◆ Prompt ◆
For the listing underneath, give the count of lines containing the string "initialized" and nothing further.
** Opening Exercise data block **
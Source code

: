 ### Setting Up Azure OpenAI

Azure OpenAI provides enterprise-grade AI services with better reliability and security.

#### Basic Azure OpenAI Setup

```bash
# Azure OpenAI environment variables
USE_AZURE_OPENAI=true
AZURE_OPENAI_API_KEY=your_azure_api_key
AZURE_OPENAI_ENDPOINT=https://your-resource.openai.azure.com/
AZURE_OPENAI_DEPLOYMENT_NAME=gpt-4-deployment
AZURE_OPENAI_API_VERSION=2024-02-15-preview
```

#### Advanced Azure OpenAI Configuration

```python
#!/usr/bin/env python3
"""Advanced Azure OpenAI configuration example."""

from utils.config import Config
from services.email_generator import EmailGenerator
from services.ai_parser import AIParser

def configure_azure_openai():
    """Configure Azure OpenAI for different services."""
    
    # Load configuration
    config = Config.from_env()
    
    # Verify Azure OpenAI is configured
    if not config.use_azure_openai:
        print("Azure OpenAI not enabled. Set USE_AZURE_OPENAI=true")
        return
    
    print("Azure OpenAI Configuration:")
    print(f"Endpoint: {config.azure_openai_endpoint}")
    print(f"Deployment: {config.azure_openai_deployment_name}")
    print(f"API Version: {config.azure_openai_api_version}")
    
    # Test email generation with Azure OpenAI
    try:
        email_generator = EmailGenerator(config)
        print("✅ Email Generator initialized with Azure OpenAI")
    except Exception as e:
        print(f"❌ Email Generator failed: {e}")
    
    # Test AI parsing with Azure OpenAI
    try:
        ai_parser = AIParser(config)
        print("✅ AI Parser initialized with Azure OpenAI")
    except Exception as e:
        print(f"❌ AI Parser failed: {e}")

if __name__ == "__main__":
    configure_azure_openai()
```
** Closing Exercise data block **
◆ Result of this task ◆
2